Task description
From the records that follow, copy every line that contains the word "variables".

Stored data entries:
>>>

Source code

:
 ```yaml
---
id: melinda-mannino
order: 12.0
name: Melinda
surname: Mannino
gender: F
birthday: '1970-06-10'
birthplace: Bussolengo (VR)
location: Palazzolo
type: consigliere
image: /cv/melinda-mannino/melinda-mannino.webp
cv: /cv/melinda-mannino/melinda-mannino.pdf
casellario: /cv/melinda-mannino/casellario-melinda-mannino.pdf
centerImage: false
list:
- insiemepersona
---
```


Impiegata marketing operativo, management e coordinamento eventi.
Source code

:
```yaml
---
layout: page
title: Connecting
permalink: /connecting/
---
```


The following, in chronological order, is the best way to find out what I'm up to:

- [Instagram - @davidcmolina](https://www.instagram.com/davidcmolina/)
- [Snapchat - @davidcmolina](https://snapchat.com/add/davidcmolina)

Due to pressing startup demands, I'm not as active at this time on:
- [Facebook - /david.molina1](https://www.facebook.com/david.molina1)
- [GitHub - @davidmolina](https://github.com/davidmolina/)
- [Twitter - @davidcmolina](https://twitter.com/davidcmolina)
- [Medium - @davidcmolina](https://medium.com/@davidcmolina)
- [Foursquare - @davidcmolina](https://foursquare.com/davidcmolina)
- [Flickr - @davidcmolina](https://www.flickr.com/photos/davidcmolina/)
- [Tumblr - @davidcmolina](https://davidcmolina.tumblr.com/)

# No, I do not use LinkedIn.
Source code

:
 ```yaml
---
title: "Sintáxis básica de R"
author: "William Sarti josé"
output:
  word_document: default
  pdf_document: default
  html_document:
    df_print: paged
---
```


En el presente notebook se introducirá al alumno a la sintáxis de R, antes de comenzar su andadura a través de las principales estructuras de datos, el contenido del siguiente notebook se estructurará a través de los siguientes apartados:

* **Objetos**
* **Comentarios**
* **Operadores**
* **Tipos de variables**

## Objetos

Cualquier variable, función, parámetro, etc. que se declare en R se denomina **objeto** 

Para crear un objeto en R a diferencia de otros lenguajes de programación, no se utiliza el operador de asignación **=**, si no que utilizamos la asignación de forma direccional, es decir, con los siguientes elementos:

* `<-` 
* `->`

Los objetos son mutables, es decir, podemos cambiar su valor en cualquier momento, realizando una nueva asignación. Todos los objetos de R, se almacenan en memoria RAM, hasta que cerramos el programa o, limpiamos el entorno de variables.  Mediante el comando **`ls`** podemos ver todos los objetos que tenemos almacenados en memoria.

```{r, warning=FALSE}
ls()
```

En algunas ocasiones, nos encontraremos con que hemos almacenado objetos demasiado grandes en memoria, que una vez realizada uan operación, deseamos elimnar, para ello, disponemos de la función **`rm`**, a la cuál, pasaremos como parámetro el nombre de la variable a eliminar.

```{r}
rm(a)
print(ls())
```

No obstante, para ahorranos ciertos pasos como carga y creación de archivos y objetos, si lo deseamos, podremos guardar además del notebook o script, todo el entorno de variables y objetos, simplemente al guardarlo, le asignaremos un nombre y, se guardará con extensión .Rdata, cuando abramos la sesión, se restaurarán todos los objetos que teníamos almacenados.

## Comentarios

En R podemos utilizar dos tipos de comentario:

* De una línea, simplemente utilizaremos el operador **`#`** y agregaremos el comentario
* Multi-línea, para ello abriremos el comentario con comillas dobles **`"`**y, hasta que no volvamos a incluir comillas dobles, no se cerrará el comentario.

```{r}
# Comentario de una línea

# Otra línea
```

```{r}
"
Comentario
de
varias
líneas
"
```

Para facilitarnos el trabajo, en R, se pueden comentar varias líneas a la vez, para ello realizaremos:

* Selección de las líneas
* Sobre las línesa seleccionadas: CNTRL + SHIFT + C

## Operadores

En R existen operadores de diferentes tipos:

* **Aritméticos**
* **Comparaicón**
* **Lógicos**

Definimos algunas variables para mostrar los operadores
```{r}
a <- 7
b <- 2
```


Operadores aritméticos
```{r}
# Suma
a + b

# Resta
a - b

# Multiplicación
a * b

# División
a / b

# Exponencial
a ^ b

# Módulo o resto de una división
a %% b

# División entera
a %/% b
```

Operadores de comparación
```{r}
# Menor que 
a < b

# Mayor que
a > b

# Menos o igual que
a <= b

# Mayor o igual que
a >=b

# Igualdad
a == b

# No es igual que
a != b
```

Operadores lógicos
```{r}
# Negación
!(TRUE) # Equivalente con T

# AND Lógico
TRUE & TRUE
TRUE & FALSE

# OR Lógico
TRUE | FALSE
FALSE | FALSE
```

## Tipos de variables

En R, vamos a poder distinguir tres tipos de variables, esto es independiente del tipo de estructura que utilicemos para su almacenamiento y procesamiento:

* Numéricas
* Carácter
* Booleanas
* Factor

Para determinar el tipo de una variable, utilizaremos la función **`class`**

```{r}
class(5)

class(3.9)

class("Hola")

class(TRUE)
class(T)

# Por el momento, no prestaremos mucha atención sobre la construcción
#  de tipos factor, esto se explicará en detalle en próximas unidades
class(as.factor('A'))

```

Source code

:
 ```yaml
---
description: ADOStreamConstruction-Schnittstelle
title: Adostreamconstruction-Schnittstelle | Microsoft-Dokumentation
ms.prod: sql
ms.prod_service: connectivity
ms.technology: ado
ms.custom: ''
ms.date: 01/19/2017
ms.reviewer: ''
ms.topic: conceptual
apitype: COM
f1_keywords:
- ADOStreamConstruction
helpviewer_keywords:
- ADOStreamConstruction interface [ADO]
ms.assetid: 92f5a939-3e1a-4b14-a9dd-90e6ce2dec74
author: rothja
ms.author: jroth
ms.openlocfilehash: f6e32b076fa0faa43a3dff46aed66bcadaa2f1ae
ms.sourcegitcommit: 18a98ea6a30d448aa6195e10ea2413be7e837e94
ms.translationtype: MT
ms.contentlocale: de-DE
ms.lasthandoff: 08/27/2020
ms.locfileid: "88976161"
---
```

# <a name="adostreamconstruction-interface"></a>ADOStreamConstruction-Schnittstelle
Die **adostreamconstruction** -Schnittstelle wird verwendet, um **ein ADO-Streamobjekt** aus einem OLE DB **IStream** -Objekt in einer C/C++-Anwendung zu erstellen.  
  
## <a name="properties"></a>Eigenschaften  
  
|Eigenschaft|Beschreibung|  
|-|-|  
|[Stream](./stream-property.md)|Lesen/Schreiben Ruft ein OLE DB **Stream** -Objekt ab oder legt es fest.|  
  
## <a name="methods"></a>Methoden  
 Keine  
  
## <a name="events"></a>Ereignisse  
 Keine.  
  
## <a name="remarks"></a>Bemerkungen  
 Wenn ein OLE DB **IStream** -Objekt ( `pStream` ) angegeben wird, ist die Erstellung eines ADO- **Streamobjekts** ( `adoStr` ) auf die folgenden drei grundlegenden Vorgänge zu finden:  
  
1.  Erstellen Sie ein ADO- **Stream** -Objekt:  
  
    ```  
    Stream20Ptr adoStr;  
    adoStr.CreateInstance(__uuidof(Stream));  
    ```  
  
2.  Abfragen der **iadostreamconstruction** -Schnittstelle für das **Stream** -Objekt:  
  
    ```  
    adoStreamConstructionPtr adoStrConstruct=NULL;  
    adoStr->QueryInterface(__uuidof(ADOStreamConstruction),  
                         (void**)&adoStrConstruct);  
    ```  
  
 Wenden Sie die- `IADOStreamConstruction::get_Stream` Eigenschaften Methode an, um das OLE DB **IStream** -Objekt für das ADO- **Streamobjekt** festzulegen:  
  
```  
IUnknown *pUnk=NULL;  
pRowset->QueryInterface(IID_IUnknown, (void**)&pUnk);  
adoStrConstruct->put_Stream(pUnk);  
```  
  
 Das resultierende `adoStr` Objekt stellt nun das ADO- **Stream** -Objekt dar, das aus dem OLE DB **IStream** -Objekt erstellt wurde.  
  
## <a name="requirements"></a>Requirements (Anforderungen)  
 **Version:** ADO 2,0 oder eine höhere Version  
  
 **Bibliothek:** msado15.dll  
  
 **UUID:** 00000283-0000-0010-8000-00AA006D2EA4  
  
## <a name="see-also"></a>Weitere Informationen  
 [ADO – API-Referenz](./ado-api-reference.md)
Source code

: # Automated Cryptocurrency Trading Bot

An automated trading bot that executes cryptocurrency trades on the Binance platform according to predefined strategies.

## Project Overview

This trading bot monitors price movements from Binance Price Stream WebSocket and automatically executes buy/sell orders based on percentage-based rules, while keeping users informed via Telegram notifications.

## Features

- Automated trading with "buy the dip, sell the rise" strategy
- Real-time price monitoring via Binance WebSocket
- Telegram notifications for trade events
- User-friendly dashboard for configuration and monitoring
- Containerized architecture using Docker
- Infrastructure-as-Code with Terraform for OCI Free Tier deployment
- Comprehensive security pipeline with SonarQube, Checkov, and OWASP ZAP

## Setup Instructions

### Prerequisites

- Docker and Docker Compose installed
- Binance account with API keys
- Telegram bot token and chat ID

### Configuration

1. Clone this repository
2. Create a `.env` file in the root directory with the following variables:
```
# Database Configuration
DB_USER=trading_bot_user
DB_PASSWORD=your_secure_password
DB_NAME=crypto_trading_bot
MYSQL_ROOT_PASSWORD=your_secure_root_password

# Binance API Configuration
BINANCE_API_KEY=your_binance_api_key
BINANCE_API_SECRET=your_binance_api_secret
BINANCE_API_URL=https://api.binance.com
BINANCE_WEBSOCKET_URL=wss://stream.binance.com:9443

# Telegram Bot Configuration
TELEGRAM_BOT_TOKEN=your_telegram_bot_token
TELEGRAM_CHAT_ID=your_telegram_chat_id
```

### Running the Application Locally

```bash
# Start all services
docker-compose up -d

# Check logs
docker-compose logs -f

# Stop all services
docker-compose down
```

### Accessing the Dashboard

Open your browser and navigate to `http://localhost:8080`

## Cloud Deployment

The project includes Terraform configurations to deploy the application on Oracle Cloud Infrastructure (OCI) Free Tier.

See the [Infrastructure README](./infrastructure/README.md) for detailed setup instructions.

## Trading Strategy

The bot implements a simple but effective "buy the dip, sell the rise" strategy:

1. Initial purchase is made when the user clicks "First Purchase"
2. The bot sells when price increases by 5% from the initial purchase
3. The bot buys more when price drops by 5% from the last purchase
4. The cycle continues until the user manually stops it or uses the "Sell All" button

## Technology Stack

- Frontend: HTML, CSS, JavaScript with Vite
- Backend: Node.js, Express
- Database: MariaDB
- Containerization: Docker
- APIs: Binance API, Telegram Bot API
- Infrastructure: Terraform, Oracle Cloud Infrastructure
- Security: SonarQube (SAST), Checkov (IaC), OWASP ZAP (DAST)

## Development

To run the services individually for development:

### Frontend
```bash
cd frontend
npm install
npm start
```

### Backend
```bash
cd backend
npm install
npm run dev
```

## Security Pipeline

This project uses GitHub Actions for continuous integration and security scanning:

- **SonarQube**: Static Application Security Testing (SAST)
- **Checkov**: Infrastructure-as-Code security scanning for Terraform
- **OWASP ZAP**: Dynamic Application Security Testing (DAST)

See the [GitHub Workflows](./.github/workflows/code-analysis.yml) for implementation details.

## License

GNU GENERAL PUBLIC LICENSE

<<<

Solved problem
* **Tipos de variables**
Los objetos son mutables, es decir, podemos cambiar su valor en cualquier momento, realizando una nueva asignación. Todos los objetos de R, se almacenan en memoria RAM, hasta que cerramos el programa o, limpiamos el entorno de variables.  Mediante el comando **`ls`** podemos ver todos los objetos que tenemos almacenados en memoria.
No obstante, para ahorranos ciertos pasos como carga y creación de archivos y objetos, si lo deseamos, podremos guardar además del notebook o script, todo el entorno de variables y objetos, simplemente al guardarlo, le asignaremos un nombre y, se guardará con extensión .Rdata, cuando abramos la sesión, se restaurarán todos los objetos que teníamos almacenados.
Definimos algunas variables para mostrar los operadores
## Tipos de variables
En R, vamos a poder distinguir tres tipos de variables, esto es independiente del tipo de estructura que utilicemos para su almacenamiento y procesamiento:
2. Create a `.env` file in the root directory with the following variables:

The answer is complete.